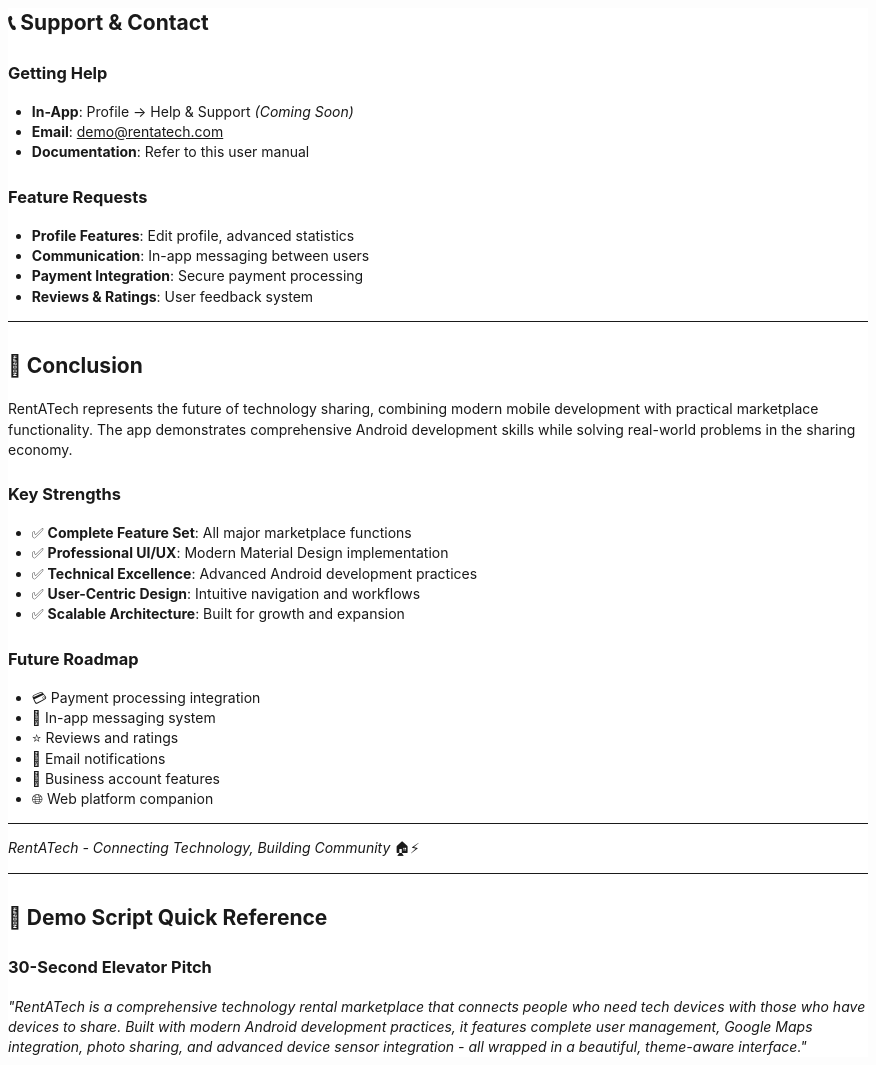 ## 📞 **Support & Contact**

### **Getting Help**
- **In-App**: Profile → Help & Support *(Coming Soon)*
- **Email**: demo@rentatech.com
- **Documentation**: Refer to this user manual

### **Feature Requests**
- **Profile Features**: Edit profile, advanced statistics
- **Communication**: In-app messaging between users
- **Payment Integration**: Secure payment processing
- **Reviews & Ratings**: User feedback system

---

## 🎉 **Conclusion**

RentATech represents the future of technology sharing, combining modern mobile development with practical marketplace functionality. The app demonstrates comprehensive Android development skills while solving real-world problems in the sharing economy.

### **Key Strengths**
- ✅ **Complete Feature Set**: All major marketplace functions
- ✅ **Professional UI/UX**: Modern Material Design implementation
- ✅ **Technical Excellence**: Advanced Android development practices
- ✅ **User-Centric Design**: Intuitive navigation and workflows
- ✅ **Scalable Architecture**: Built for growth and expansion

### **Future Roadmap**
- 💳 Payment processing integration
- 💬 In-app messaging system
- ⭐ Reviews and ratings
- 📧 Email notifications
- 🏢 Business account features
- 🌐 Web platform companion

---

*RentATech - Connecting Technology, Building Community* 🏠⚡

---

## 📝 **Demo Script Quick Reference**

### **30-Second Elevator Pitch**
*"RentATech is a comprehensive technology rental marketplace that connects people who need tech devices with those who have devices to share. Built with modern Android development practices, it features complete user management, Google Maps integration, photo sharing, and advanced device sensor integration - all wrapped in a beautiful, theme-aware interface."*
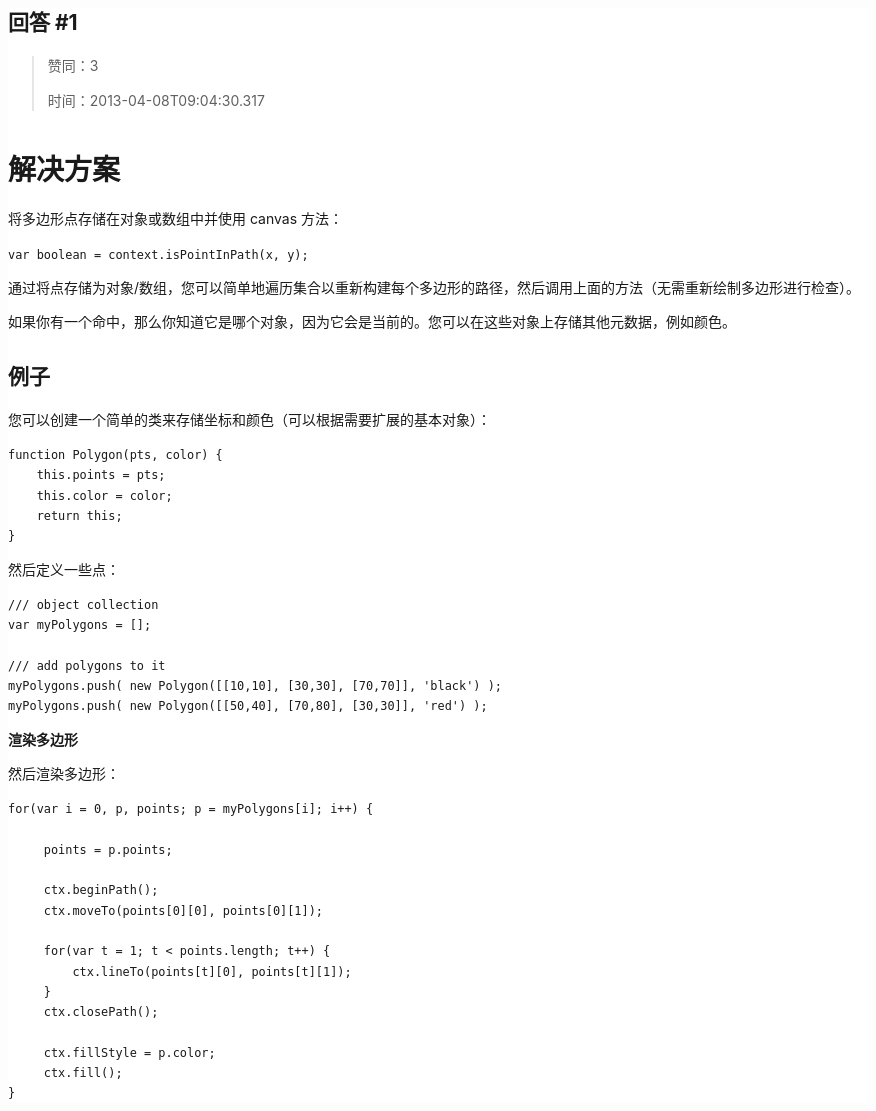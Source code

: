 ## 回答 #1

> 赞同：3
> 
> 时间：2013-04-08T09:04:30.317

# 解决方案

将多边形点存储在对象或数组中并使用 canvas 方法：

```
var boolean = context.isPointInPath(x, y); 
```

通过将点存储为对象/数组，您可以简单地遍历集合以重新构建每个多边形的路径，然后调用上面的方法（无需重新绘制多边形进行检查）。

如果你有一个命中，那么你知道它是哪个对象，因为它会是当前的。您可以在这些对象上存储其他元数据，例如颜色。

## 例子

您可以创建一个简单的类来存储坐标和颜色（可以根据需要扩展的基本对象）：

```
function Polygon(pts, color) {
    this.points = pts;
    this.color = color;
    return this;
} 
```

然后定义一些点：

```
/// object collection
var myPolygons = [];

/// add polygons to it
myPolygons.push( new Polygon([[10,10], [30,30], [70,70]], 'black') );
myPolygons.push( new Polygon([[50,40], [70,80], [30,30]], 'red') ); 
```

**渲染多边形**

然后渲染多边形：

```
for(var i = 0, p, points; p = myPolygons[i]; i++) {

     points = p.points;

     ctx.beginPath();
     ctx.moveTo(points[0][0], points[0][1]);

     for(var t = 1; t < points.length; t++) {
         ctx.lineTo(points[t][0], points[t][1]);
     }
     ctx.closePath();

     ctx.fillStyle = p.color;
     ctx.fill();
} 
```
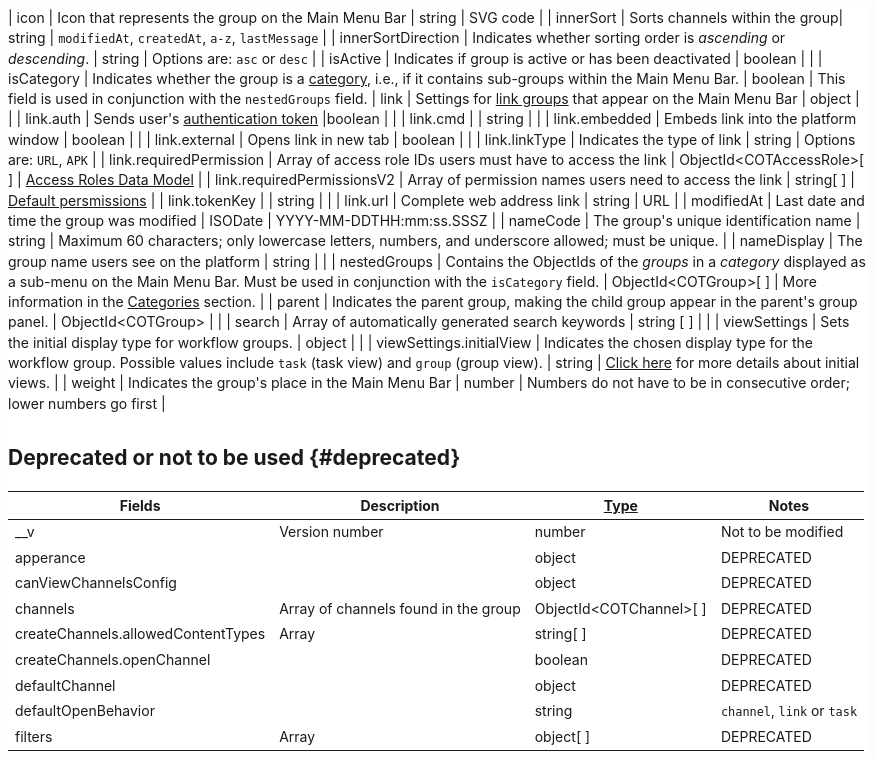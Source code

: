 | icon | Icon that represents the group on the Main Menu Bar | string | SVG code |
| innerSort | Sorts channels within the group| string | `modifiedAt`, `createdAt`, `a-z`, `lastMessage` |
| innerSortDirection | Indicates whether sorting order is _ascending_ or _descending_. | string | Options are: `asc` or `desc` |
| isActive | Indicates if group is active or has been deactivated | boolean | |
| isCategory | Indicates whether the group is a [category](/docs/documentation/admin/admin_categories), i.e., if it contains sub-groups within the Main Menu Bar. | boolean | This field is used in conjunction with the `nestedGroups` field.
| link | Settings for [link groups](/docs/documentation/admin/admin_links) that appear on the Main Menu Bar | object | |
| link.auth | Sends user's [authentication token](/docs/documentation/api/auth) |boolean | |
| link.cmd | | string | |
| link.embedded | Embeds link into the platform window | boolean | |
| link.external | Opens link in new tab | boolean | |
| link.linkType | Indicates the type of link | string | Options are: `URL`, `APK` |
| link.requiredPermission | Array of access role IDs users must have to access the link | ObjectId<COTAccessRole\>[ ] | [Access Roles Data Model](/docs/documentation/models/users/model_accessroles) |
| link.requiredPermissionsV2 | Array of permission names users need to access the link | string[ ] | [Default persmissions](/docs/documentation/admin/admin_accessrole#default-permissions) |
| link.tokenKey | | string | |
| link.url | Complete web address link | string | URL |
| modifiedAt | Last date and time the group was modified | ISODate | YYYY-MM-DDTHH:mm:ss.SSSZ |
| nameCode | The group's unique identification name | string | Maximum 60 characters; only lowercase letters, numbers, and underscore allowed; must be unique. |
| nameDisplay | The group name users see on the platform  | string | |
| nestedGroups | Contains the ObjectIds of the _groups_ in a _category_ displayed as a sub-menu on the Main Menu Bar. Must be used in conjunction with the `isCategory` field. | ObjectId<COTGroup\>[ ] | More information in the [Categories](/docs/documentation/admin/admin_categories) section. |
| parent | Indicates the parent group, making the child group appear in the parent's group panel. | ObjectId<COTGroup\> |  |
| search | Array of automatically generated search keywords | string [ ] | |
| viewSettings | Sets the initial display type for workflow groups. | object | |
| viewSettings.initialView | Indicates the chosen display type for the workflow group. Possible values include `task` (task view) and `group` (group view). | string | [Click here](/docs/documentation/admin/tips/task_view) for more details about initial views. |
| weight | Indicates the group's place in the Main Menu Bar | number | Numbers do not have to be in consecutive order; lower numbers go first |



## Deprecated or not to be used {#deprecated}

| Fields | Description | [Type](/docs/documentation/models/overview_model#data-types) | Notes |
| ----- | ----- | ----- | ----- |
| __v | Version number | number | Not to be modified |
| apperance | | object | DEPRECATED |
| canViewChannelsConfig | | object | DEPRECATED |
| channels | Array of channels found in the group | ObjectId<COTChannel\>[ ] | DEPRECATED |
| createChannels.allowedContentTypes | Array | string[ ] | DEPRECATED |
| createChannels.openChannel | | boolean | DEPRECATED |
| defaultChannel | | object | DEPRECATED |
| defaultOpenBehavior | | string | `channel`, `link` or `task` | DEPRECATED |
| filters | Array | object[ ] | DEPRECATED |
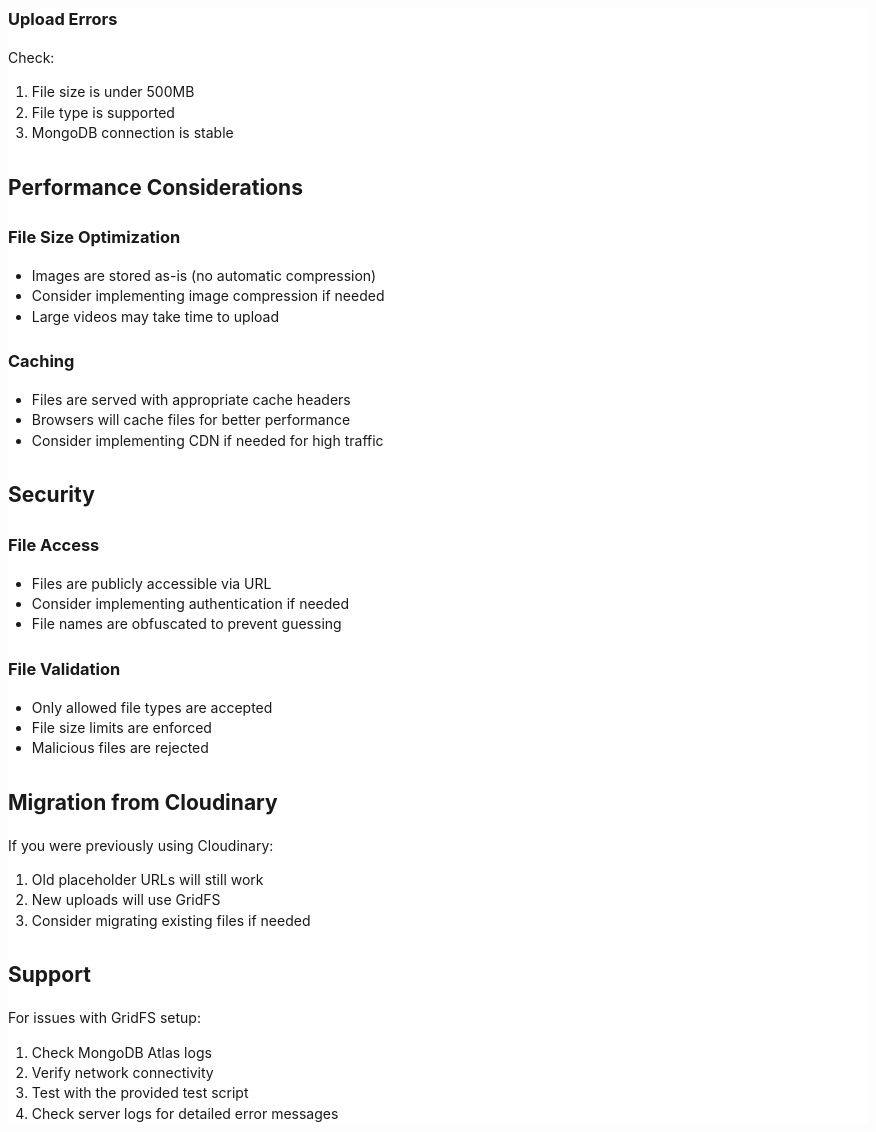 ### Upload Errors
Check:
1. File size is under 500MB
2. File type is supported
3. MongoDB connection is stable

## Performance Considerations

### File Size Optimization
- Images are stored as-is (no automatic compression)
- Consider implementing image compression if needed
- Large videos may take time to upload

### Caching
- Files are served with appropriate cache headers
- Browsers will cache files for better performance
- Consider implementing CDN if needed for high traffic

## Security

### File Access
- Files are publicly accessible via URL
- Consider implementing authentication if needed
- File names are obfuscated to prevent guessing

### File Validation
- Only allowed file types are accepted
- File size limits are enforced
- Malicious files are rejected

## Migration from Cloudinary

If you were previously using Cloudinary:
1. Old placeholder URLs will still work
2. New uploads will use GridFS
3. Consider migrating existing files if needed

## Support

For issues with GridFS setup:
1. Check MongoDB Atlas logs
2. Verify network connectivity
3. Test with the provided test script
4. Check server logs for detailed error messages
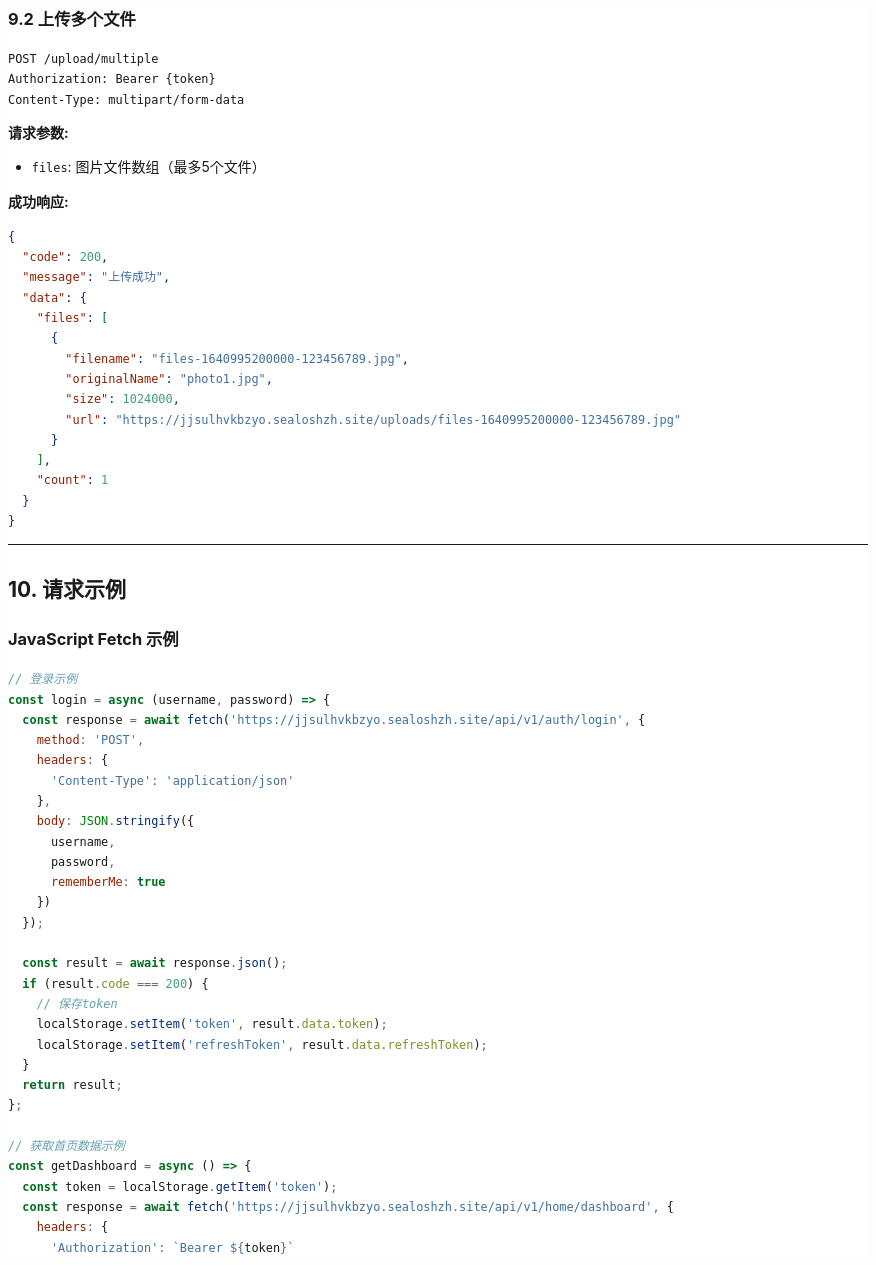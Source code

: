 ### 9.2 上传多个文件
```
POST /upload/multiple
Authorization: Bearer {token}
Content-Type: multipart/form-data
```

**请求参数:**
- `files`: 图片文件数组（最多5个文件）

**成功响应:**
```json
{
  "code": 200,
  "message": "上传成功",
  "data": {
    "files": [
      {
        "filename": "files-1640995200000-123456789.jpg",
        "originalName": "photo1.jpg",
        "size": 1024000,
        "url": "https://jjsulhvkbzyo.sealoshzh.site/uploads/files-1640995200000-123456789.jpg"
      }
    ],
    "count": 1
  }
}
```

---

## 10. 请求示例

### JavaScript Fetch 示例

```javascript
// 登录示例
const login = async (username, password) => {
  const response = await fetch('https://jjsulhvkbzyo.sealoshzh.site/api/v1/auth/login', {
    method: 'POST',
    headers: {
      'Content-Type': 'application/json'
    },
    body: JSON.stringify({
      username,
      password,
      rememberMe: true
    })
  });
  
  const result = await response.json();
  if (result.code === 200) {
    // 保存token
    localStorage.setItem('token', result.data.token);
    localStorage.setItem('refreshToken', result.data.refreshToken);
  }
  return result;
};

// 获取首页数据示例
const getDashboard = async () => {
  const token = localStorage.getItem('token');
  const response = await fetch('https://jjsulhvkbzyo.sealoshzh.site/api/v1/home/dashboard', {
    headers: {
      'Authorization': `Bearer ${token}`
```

Exercise goal ▸ Give back every line of the listing where the word "Payment" shows up.

Your response ▸
- **Payment Integration**: Secure payment processing
- 💳 Payment processing integration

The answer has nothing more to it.